[Work task]
When copying the entries below, leave out every picture and keep the rest exact.

[Task input]

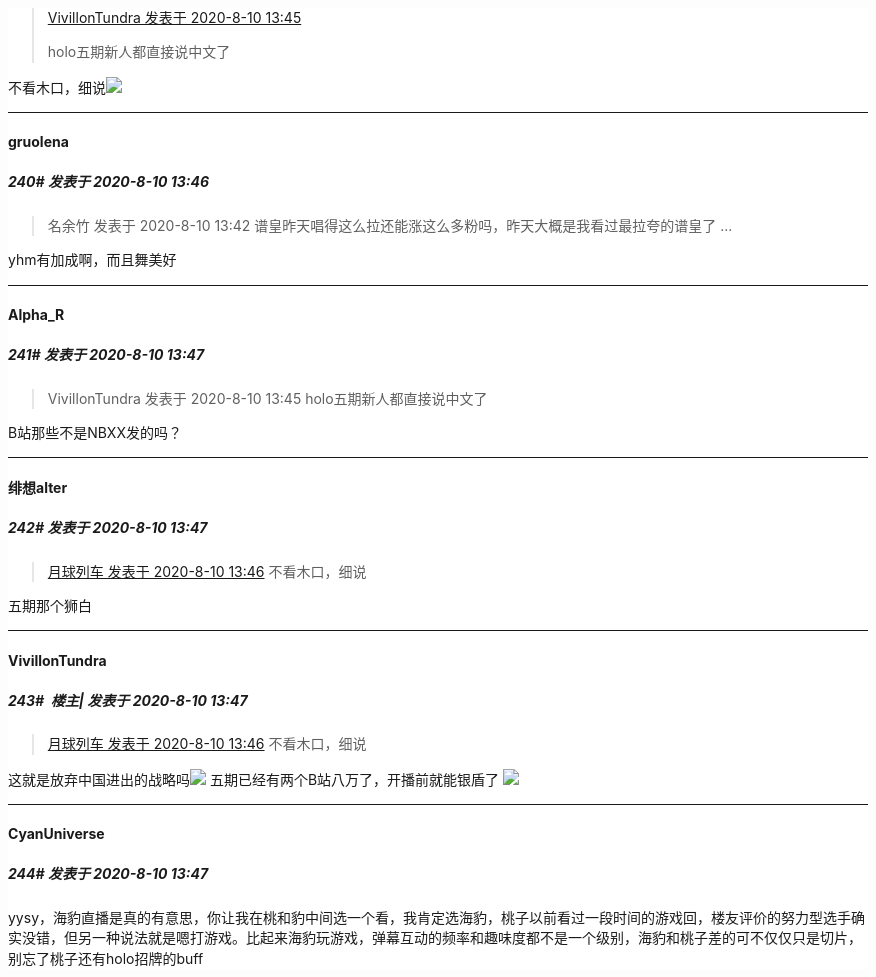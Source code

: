 
<blockquote><a href="httphttps://bbs.saraba1st.com/2b/forum.php?mod=redirect&amp;goto=findpost&amp;pid=48380204&amp;ptid=1949964" target="_blank">VivillonTundra 发表于 2020-8-10 13:45</a>

holo五期新人都直接说中文了</blockquote>
不看木口，细说<img src="https://static.saraba1st.com/image/smiley/face2017/059.png" referrerpolicy="no-referrer">


-----

####  gruolena  
##### 240#       发表于 2020-8-10 13:46


<blockquote>名余竹 发表于 2020-8-10 13:42
谱皇昨天唱得这么拉还能涨这么多粉吗，昨天大概是我看过最拉夸的谱皇了 ...</blockquote>
yhm有加成啊，而且舞美好


-----

####  Alpha_R  
##### 241#       发表于 2020-8-10 13:47


<blockquote>VivillonTundra 发表于 2020-8-10 13:45
holo五期新人都直接说中文了</blockquote>
B站那些不是NBXX发的吗？


-----

####  绯想alter  
##### 242#       发表于 2020-8-10 13:47


<blockquote><a href="httphttps://bbs.saraba1st.com/2b/forum.php?mod=redirect&amp;goto=findpost&amp;pid=48380220&amp;ptid=1949964" target="_blank">月球列车 发表于 2020-8-10 13:46</a>
不看木口，细说</blockquote>
五期那个狮白


-----

####  VivillonTundra  
##### 243#         楼主| 发表于 2020-8-10 13:47


<blockquote><a href="httphttps://bbs.saraba1st.com/2b/forum.php?mod=redirect&amp;goto=findpost&amp;pid=48380220&amp;ptid=1949964" target="_blank">月球列车 发表于 2020-8-10 13:46</a>
不看木口，细说</blockquote>
这就是放弃中国进出的战略吗<img src="https://static.saraba1st.com/image/smiley/face2017/053.png" referrerpolicy="no-referrer">
五期已经有两个B站八万了，开播前就能银盾了

<img src="https://p.sda1.dev/0/44cb6f5f24f6cac6e0565aec7edbdd13/IMG_3CDAD8BD61788835BCDC9DD1D9B9772B.jpeg" referrerpolicy="no-referrer">


-----

####  CyanUniverse  
##### 244#       发表于 2020-8-10 13:47


yysy，海豹直播是真的有意思，你让我在桃和豹中间选一个看，我肯定选海豹，桃子以前看过一段时间的游戏回，楼友评价的努力型选手确实没错，但另一种说法就是嗯打游戏。比起来海豹玩游戏，弹幕互动的频率和趣味度都不是一个级别，海豹和桃子差的可不仅仅只是切片，别忘了桃子还有holo招牌的buff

[Answer for the task]
Source code

: 
<blockquote><a href="httphttps://bbs.saraba1st.com/2b/forum.php?mod=redirect&amp;goto=findpost&amp;pid=48380204&amp;ptid=1949964" target="_blank">VivillonTundra 发表于 2020-8-10 13:45</a>

holo五期新人都直接说中文了</blockquote>
不看木口，细说<img src="https://static.saraba1st.com/image/smiley/face2017/059.png" referrerpolicy="no-referrer">


-----

####  gruolena  
##### 240#       发表于 2020-8-10 13:46


<blockquote>名余竹 发表于 2020-8-10 13:42
谱皇昨天唱得这么拉还能涨这么多粉吗，昨天大概是我看过最拉夸的谱皇了 ...</blockquote>
yhm有加成啊，而且舞美好


-----

####  Alpha_R  
##### 241#       发表于 2020-8-10 13:47


<blockquote>VivillonTundra 发表于 2020-8-10 13:45
holo五期新人都直接说中文了</blockquote>
B站那些不是NBXX发的吗？


-----

####  绯想alter  
##### 242#       发表于 2020-8-10 13:47


<blockquote><a href="httphttps://bbs.saraba1st.com/2b/forum.php?mod=redirect&amp;goto=findpost&amp;pid=48380220&amp;ptid=1949964" target="_blank">月球列车 发表于 2020-8-10 13:46</a>
不看木口，细说</blockquote>
五期那个狮白


-----

####  VivillonTundra  
##### 243#         楼主| 发表于 2020-8-10 13:47


<blockquote><a href="httphttps://bbs.saraba1st.com/2b/forum.php?mod=redirect&amp;goto=findpost&amp;pid=48380220&amp;ptid=1949964" target="_blank">月球列车 发表于 2020-8-10 13:46</a>
不看木口，细说</blockquote>
这就是放弃中国进出的战略吗<img src="https://static.saraba1st.com/image/smiley/face2017/053.png" referrerpolicy="no-referrer">
五期已经有两个B站八万了，开播前就能银盾了

<img src="https://p.sda1.dev/0/44cb6f5f24f6cac6e0565aec7edbdd13/IMG_3CDAD8BD61788835BCDC9DD1D9B9772B.jpeg" referrerpolicy="no-referrer">


-----

####  CyanUniverse  
##### 244#       发表于 2020-8-10 13:47


yysy，海豹直播是真的有意思，你让我在桃和豹中间选一个看，我肯定选海豹，桃子以前看过一段时间的游戏回，楼友评价的努力型选手确实没错，但另一种说法就是嗯打游戏。比起来海豹玩游戏，弹幕互动的频率和趣味度都不是一个级别，海豹和桃子差的可不仅仅只是切片，别忘了桃子还有holo招牌的buff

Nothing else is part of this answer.